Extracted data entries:

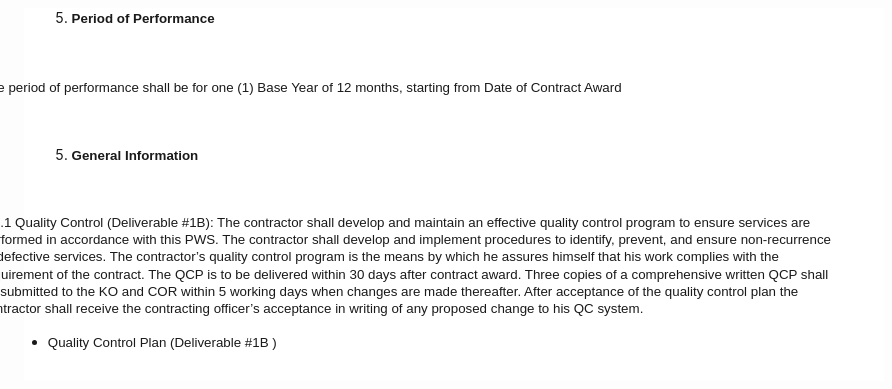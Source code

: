 </p>
<ol>
	<ol start="5">
		<li/>
<p class="western" style="margin-right: 0.5in"><font face="Arial, sans-serif"><font size="2" style="font-size: 10pt"><b>Period
		of Performance</b></font></font></p>
	</ol>
</ol>
<p class="western" style="margin-left: -0.44in; margin-right: 0.5in"><br/>

</p>
<p class="western" style="margin-left: -0.44in; margin-right: 0.5in"><font face="Arial, sans-serif"><font size="2" style="font-size: 10pt">The
period of performance shall be for one (1) Base Year of 12 months,
starting from Date of Contract Award</font></font></p>
<p class="western" style="margin-right: 0.5in"><br/>

</p>
<ol>
	<ol start="5">
		<li/>
<p class="western" style="margin-right: 0.5in"><font face="Arial, sans-serif"><font size="2" style="font-size: 10pt"><b>General
		Information</b></font></font></p>
	</ol>
</ol>
<p class="western" style="margin-left: -0.44in; margin-right: 0.5in"><br/>

</p>
<p class="western" style="margin-left: -0.44in; margin-right: 0.5in; line-height: 0.17in">
<font face="Arial, sans-serif"><font size="2" style="font-size: 10pt">1.6.1
Quality Control (Deliverable #1B): The contractor shall develop and
maintain an effective quality control program to ensure services are
performed in accordance with this PWS.  The contractor shall develop
and implement procedures to identify, prevent, and ensure
non-recurrence of defective services.  The contractor’s quality
control program is the means by which he assures himself that his
work complies with the requirement of the contract.  The QCP is to be
delivered within 30 days after contract award.  Three copies of a
comprehensive written QCP shall be submitted to the KO and COR within
5 working days when changes are made thereafter. After acceptance of
the quality control plan the contractor shall receive the contracting
officer’s acceptance in writing of any proposed change to his QC
system.  </font></font>
</p>
<ul>
	<li/>
<p class="western" style="margin-right: 0.5in; line-height: 0.17in">
	<font face="Arial, sans-serif"><font size="2" style="font-size: 10pt">Quality
	Control Plan (Deliverable #1B )</font></font></p>
</ul>
<p class="western" style="margin-left: -0.44in; margin-right: 0.5in; line-height: 0.17in">
<br/>
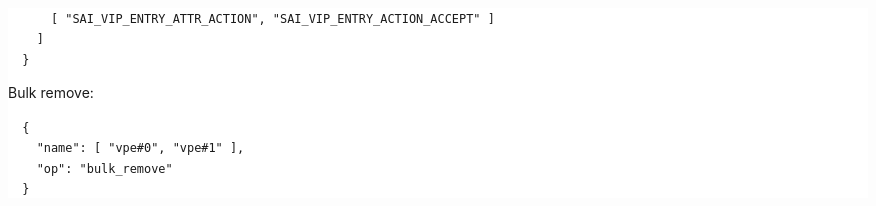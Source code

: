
 ```
      [ "SAI_VIP_ENTRY_ATTR_ACTION", "SAI_VIP_ENTRY_ACTION_ACCEPT" ]
    ]
  }
```

Bulk remove:
```
  {
    "name": [ "vpe#0", "vpe#1" ],
    "op": "bulk_remove"
  }
```

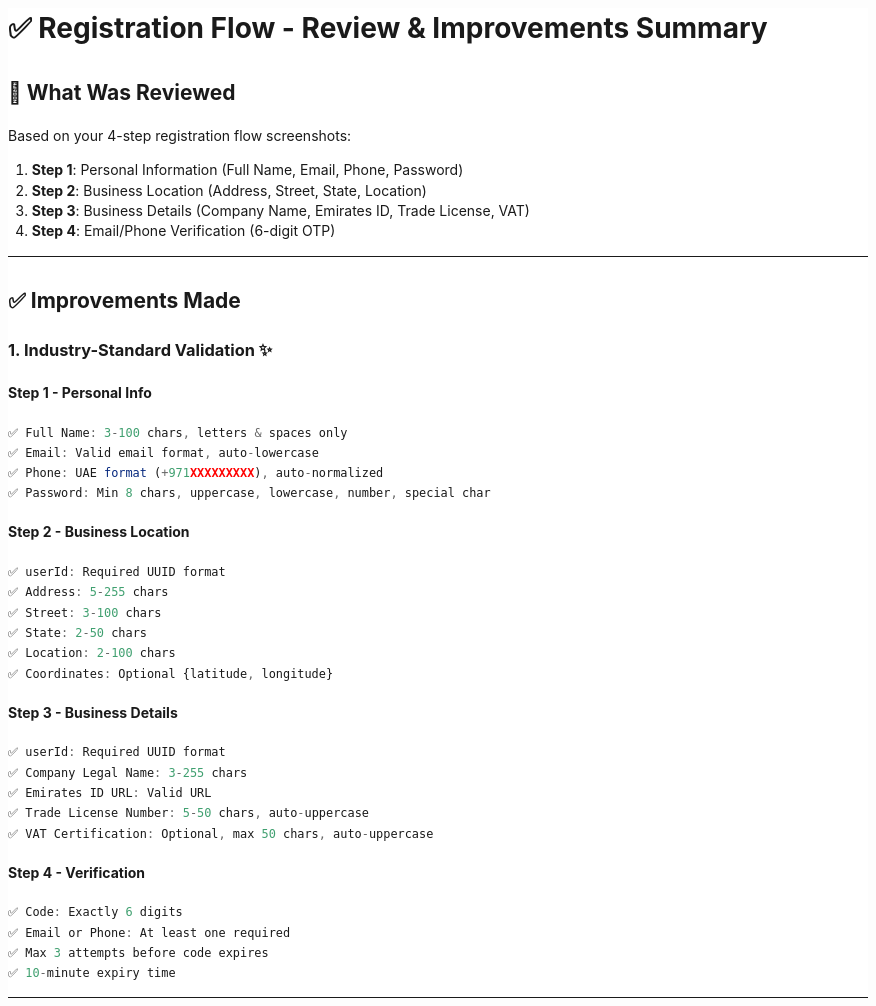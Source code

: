 # ✅ Registration Flow - Review & Improvements Summary

## 🎯 What Was Reviewed

Based on your 4-step registration flow screenshots:
1. **Step 1**: Personal Information (Full Name, Email, Phone, Password)
2. **Step 2**: Business Location (Address, Street, State, Location)
3. **Step 3**: Business Details (Company Name, Emirates ID, Trade License, VAT)
4. **Step 4**: Email/Phone Verification (6-digit OTP)

---

## ✅ Improvements Made

### 1. **Industry-Standard Validation** ✨

#### Step 1 - Personal Info
```typescript
✅ Full Name: 3-100 chars, letters & spaces only
✅ Email: Valid email format, auto-lowercase
✅ Phone: UAE format (+971XXXXXXXXX), auto-normalized
✅ Password: Min 8 chars, uppercase, lowercase, number, special char
```

#### Step 2 - Business Location
```typescript
✅ userId: Required UUID format
✅ Address: 5-255 chars
✅ Street: 3-100 chars
✅ State: 2-50 chars
✅ Location: 2-100 chars
✅ Coordinates: Optional {latitude, longitude}
```

#### Step 3 - Business Details
```typescript
✅ userId: Required UUID format
✅ Company Legal Name: 3-255 chars
✅ Emirates ID URL: Valid URL
✅ Trade License Number: 5-50 chars, auto-uppercase
✅ VAT Certification: Optional, max 50 chars, auto-uppercase
```

#### Step 4 - Verification
```typescript
✅ Code: Exactly 6 digits
✅ Email or Phone: At least one required
✅ Max 3 attempts before code expires
✅ 10-minute expiry time
```

---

Prompt –
Which lines above hold the string "Business"? Copy each of them.

Response area –
2. **Step 2**: Business Location (Address, Street, State, Location)
3. **Step 3**: Business Details (Company Name, Emirates ID, Trade License, VAT)
#### Step 2 - Business Location
#### Step 3 - Business Details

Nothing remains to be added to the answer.